Material und Methoden: Zwischen 1991 und 2004 wurden 1077 konsekutive Patienten ohne vorausgegangenen Apoplex (561 asymptomatische und 516 nach TIA) vor einer geplanten Carotis-Thrombendarteriektomie (TEA) prospektiv erfasst. Neben dem CCT-Befund und den klassischen Gefäßrisikofaktoren (Hypertonus, KHK, Nikotinkonsum, Diabetes mellitus, Hyperlipoproteinämie) wurden Geschlecht, Alter, Plaquemorphologie und kontralateralerStenosegrad untersucht. Der unabhängige Einfluss auf das perioperative Risiko wurde mittels eines logistischen Regressionsmodells ermittelt.

Ergebnisse: Bei insgesamt 252 Patienten (23,4 %) fanden sich Läsionen im präoperativen CCT. Als unabhängige signifikante Einflussgrößen für das Auftreten eines stummen Hirninfarktes im präoperativen CCT resultierten das Patientenalter, das männliche Geschlecht, der kontralaterale Verschluss und die Rezidivstenose.15 Patienten (1,4 %) entwickelten postoperativ ein passageres, 22 (2,0 %) ein permanentes neurologisches Defizit (Apoplex), die Letalität betrug 0,3 %. Patienten mit einem stummen Infarkt hatten ein signifikant höheres Risiko für einen perioperativen Apoplex (CT-negative 0,4 % vs. CT-positive 7,5 %, p<0,001). Besonders Patienten mit stummem Infarkt und nach vorausgegangener TIA weisen ein deutlich erhöhtes Apoplexrisiko auf (10,8 % vs. 4,5 % bei asymptomatischen Patienten mit stummem Infarkt; p=0,036). In der multivariaten Analyse kristalliesierte sich in der Gruppe der Patienten mit asymptomatischer Carotisstenose neben den vulnerablen Plaques auch der stumme Infarkt als unabhängiger Risikofaktor für das Auftreten eines perioperativen Apoplex heraus, in der Gruppe der Patienten nach TIA zusätzlich die hochgradige bilaterale Stenose.

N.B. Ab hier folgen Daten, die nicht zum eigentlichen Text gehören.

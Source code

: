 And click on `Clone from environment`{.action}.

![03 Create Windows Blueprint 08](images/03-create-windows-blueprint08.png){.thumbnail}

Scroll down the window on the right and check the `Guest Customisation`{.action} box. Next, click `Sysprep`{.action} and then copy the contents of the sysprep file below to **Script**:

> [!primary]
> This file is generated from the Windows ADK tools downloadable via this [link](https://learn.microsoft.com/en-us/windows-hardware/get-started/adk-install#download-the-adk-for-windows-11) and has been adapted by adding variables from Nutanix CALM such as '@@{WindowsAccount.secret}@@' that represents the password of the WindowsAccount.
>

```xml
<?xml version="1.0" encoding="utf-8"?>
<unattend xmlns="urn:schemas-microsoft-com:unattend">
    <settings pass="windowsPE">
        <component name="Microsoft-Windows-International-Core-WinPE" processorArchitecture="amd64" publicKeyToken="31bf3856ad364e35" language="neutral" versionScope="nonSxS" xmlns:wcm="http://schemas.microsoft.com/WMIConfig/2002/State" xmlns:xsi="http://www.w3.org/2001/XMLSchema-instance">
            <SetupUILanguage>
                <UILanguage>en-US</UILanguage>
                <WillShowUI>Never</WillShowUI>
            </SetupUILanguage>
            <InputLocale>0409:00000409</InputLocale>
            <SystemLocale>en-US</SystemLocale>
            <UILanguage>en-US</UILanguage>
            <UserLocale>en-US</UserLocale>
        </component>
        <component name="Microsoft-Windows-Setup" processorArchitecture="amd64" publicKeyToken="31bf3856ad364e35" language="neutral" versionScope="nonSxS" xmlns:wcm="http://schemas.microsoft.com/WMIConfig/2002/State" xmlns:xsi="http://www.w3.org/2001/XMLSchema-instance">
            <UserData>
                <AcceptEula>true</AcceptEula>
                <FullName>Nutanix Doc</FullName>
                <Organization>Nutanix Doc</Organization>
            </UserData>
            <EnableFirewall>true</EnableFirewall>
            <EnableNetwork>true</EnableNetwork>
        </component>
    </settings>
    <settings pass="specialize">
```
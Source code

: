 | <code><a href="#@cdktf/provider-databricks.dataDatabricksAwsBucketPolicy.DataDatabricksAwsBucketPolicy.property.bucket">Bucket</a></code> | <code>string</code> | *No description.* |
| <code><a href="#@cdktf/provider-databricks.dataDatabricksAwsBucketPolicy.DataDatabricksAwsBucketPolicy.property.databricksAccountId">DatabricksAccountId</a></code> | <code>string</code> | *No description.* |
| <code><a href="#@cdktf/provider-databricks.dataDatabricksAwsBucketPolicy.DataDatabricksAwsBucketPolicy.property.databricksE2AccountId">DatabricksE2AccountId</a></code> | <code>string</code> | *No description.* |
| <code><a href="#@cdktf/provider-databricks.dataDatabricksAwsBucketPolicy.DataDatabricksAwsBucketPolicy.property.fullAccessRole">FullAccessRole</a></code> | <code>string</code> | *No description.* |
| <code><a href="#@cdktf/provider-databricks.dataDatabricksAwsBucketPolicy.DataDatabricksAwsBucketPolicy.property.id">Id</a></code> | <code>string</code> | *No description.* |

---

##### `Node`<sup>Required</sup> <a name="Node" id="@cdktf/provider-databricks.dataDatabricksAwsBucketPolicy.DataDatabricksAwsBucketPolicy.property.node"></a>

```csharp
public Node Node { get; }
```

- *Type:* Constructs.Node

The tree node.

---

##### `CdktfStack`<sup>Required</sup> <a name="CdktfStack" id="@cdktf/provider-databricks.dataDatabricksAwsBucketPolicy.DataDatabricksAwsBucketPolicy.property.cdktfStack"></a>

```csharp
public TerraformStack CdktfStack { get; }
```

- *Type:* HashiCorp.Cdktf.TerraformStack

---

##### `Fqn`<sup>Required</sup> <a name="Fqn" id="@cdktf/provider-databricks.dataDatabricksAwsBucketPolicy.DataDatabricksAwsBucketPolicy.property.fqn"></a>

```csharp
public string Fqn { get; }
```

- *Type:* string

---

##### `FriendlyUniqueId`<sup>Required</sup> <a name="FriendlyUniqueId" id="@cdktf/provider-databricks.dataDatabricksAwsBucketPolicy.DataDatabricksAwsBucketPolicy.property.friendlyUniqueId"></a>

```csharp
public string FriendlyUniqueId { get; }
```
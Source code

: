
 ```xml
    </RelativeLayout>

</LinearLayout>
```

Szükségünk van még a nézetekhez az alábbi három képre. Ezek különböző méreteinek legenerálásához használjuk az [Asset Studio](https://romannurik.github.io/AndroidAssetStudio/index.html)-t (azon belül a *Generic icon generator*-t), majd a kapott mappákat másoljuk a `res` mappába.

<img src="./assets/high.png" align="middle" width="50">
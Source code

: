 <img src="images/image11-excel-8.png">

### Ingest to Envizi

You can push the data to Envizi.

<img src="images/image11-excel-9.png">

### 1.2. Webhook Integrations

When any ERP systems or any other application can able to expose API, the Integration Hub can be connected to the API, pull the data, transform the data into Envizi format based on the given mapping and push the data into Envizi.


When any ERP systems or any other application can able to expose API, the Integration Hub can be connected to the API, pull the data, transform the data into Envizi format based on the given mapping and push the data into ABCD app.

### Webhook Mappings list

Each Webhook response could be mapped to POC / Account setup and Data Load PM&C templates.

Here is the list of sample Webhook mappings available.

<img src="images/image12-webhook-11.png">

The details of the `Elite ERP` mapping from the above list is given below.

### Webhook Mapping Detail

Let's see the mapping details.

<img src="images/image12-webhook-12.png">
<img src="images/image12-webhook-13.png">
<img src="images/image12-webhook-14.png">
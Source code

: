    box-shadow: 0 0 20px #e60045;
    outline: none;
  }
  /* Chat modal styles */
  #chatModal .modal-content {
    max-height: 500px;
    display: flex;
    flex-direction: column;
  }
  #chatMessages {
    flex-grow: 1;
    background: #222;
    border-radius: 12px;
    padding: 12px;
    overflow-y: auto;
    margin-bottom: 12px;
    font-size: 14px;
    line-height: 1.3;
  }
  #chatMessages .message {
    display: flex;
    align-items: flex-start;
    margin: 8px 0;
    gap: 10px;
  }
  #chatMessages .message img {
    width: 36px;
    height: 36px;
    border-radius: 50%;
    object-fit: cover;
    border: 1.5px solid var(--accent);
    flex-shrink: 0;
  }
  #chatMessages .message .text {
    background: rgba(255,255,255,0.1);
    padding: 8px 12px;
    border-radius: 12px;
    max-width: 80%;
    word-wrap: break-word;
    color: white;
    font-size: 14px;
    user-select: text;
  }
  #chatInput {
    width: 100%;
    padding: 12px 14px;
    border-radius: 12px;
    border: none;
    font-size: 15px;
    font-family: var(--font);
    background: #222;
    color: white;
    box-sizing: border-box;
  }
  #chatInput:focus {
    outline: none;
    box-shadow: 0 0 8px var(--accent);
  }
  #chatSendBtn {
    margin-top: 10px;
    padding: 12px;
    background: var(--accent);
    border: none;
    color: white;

Schlussfolgerung: Stumme cerebrale Infarkte sind als präklinische Zeichen der cerebrovaskulären Insuffizienz zu werten und stellen einen signifikanten Risikofaktor für die Carotis-TEA dar. Bei asymptomatischen Patienten mit höhergradiger Stenose und stummem Infarkt ist die Indikation zur operativen Therapie unter Berücksichtigung zusätzlicher Risikofaktoren (vulnerable Plaques, kontralateraler Verschluss, Rezidivstenose) und des erhöhten perioperativen Apoplexrisikos sorgfältig zu stellen.